Messieurs [S] et [J] [Z] étaient co-gérants et associés.
Maître [M] [T] a été désignée en qualité de liquidateur.
Par actes d'huissier en date des 3 mai 2021 et 4 avril 2023, le procureur de la République de Reims a fait assigner Messieurs [J] et [S] [Z] devant le tribunal de commerce de Reims, sur le fondement du rapport de Maître [T], ès-qualités, et des articles L653-1 et suivants du code de commerce, aux fins de voir prononcer, avec le bénéfice de l'exécution provisoire, une interdiction de gérer de 10 ans à l'égard de chacun d'entre eux.
Par jugement rendu le 27 décembre 2023, le tribunal de commerce de Reims a, avec le bénéfice de l'exécution provisoire :
- prononcé une interdiction de gérer pour une durée de 10 ans à l'égard de Monsieur [S] [Z],
- prononcé une interdiction de gérer pour une durée de 10 ans à l'égard de Monsieur [J] [Z],
- ordonné la signification à la diligence du greffier de la décision aux personnes sanctionnées,
- ordonné l'emploi des dépens en frais privilégiés de procédure collective.
Par un acte en date du 8 janvier 2024, Monsieur [J] [Z] a interjeté appel de ce jugement.
Par ordonnance réputée contradictoire rendue le 15 mai 2024, le premier président de cette cour a rejeté la demande d'arrêt de l'exécution provisoire attachée à la décision du 27 décembre 2023 formée par Monsieur [J] [Z] et l'a condamné aux dépens.
Aux termes de ses dernières écritures notifiées électroniquement le 22 mai 2024, Monsieur [J] [Z] conclut à l'infirmation du jugement déféré, à l'irrecevabilité des demandes de Maître [T], ès-qualités et subsidiairement demande à être relevé de l'interdiction de gérer prononcée à son encontre.
Il sollicite en outre le paiement de la somme de 3.000 euros à titre d'indemnité pour frais irrépétibles.
Il expose que le tribunal de commerce aurait dû prendre en compte la fraude de son frère, [S] [Z], dans sa nomination comme co-gérant de la Sarl Il Festino.
Il soutient que l'assemblée générale qui l'a nommé co-gérant et sur laquelle repose la formalité d'inscription au greffe, est un faux et qu'une plainte pour faux et usurpation d'identité a été déposée.
Il fait valoir qu'il est de bonne foi et que les fautes de gestion sont exclusivement imputables à son frère.

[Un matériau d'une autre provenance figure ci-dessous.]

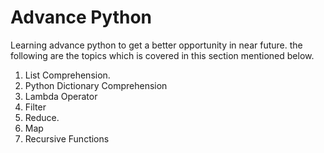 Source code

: # Advance Python
Learning advance python to get a better opportunity in near future. the following are the topics which is covered in this section mentioned below.
1. List Comprehension.
2. Python Dictionary Comprehension
3. Lambda Operator
4. Filter
5. Reduce.
6. Map
7. Recursive Functions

Il estime que les premiers juges auraient dû motiver leur décision de manière individuelle car la demande d'interdiction de gérer est fondée sur des fautes de gestion qui ne lui sont pas imputables.
Il affirme qu'il ne pouvait sciemment omettre de procéder à une déclaration de cessation des paiements dès lors qu'il n'avait pas les comptes, ni les relevés bancaires, qu'il n'avait pas été prévenu de l'assignation de l'URSSAF et qu'il n'avait pas été destinataire du résultat de l'enquête, ni convoqué devant le tribunal. Il précise qu'il n'a accompli aucun acte de gestion, ni signé de contrat de travail et estime que la demande de co-gestion a été demandée par la banque pour lui faire signer un acte de cautionnement et appeler ce cautionnement dès le prononcé de la liquidation.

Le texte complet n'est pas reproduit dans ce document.